Halkların Demokratik Kongresi (HDK) hakkında ise Terörle Çaba Daire Başkanlığı tarafından hazırlanan raporlara nazaran; Yargıtay 16. Ceza Dairesi’nin 02/12/2019 tarih ve 2018/4589 Esas- 2019/7385 Karar sayılı kararıyla PKK/KCK terör örgütünün ögesi olarak ayrıyeten terör örgütü olarak
kabul edilen Demokratik Toplum Kongresi (DTK)’nin devamı niteliğinde olduğu, HDK’nın yasal görünümlü bir cephe yapılanması ve TBMM’ye alternatif bir meclis olduğu, bileşenlerinin HBDH cephesindeki terör örgütlerinin meşru uzantılı yapılanmaları olduğu, meclislerinin KCK mukavelesiyle özdeşlik gösterdiği, PKK/KCK terör örgütünün talimatları doğrultusunda meşru görünümlü protesto yürüyüşü, basın açıklaması, miting vb.

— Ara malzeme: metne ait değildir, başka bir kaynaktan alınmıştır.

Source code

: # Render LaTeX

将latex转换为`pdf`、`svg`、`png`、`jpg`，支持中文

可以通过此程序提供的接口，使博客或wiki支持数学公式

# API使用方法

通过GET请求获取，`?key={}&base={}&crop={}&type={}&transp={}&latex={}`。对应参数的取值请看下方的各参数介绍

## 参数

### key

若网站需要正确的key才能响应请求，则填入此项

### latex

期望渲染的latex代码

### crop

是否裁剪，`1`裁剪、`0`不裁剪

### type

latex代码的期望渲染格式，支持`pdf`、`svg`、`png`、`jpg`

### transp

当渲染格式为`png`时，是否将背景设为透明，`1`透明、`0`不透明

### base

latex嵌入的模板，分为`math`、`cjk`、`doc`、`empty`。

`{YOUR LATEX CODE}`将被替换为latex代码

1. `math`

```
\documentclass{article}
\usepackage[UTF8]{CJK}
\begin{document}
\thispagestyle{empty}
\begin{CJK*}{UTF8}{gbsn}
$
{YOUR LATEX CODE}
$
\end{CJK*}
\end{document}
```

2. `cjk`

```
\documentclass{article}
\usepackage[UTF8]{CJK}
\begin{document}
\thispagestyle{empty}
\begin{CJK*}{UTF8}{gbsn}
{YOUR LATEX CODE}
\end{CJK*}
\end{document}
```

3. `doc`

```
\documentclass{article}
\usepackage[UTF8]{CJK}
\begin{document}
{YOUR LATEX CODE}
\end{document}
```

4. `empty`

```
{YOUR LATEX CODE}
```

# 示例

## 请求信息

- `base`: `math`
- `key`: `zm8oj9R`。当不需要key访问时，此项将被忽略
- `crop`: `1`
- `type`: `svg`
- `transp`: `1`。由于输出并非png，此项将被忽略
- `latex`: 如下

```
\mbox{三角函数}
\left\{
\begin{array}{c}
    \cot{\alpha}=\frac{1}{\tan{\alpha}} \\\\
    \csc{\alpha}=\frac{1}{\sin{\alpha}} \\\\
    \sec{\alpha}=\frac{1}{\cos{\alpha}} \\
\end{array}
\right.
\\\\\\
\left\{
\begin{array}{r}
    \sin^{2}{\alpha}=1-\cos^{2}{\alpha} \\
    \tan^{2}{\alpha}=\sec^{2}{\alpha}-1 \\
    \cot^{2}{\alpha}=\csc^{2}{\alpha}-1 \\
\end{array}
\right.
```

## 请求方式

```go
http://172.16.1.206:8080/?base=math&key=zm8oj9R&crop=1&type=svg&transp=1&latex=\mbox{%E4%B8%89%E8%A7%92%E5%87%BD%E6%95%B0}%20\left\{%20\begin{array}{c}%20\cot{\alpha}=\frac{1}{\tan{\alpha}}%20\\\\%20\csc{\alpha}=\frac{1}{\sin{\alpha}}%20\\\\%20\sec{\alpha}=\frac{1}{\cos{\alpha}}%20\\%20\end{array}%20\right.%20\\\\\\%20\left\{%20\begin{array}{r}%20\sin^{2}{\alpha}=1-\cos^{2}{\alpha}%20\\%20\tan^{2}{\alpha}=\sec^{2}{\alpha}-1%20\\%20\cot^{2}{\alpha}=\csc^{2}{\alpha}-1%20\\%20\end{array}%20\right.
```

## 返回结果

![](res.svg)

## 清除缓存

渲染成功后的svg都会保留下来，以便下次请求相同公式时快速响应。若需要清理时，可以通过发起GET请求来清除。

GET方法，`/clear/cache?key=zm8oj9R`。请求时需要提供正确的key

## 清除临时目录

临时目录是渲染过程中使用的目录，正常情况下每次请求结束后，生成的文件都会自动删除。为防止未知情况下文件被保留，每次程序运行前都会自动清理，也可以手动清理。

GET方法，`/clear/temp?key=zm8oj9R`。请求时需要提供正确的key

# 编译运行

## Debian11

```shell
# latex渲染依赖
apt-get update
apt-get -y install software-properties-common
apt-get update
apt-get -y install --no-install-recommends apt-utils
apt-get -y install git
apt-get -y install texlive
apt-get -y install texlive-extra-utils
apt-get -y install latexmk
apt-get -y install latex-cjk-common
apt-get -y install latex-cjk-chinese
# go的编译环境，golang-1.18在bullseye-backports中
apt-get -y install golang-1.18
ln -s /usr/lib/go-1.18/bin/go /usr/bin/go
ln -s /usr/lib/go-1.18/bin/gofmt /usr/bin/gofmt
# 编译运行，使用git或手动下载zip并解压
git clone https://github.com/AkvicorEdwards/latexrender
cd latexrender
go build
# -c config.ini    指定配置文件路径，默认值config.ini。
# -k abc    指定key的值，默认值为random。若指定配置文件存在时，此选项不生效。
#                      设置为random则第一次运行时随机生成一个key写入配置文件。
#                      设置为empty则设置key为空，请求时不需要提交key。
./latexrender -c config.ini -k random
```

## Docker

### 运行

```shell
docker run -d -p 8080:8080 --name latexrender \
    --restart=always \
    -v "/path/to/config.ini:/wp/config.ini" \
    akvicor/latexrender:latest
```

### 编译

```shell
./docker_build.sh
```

Eylem/ aktiflikleri düzenleyerek toplumsal alanı örgütlediği, 6-7-8 Ekim Kobani olayları, Demokratik Özerklik ilanları ve Çukur- Barikat olaylarında toplumsal alanı örgütleyerek toplumdaki kitlelere kanalize olup Demokratik Özerklik stratejisini kabul ettirmeye çalıştığı, terör örgütlerinin kırsal alanlarına eleman gönderdiği, hiyerarşik olarak PKK/KCK terör örgütünün kelamda Türkiye Yürütmesi olan KCK/TDÖ modül örgütlenmesi altında siyasi alan yapılanmasının çatı yapısı olarak yer aldığı tespit edilmiştir.
Cumhuriyet Başsavcılığımızca terör örgütünün HDK Çatı Yapılanmasının İstanbul vilayetinde faaliyet gösteren mensuplarına ait yürütülen ana soruşturma evrakı incelendiğinde ele geçirilen örgütsel arşive nazaran terör örgütünün paralel meclis yapılanmasında HDK mensubu (örgütsel tabirle kelamda Emek Meclisi üyesi, İlçe Meclisi Üyesi, Bayan Meclisi Üyesi, Genel Meclis Üyesi, Kültür Sanat Komitesi Üyesi, Delege Üyesi vb sıfatlarla) olduğu tespit edilen;
1-Şüpheli C.Y.’nin Kartal Belediye Lider Yardımcısı,
2-Şüpheli L.G.’nin Ataşehir Belediye Lider Yardımcısı,
3-Şüpheli B.K.’nın Üsküdar Belediye Meclis Üyesi,
4-Şüpheli E.G.’nin Sancaktepe Belediye Meclis Üyesi,
5-Şüpheli G.A.’nın Fatih Belediye Meclis Üyesi,
6-Şüpheli H.Ö.’nün Tuzla Belediye Meclis Üyesi,
7-Şüpheli N.A.’nın Adalar Belediye Meclis Üyesi,
8-Şüpheli S.G.’nin Şişli Belediye Meclis Üyesi,
9-Şüpheli T.Ş.’nin Beyoğlu Belediye Meclis Üyesi olarak,
31/03/2024 lokal seçimler sonrasında terör örgütünce verilen talimatla “Kent Uzlaşısı” faaliyeti kapsamında seçilmeleri sağlanarak vazife yapmaya başladıkları ve hala vazifeli oldukları, üstte da izah edildiği üzere özerlik sistemi ve kent uzlaşısı formülünün, DEM Parti üstü bir örgütlenme sistemi olduğu, bilhassa örgütlenme konusunda çalışmalar yürüten örgüt bünyesindeki oluşumların (DBP, HDK) örgütün taban (halk) örgütleme sistemini geliştiren ve yöneten temel kurumlar olduğu hususu da nazara alındığında ismi geçen şüphelilerin terör örgütünün Kent Uzlaşısı faaliyeti kapsamında faaliyet yürüten örgüt mensuplarından oldukları anlaşılmış olup;
Gelişmelerden bilahare bilgi verilecektir.
Terör örgütünün metropol vilayetlerde aktifliğini arttırma emelini haiz Kent Uzlaşısı faaliyetinin tüm öge ve mensuplarıyla deşifre edilmesi için soruşturmalarımız derinleştirilerek devam edecektir.”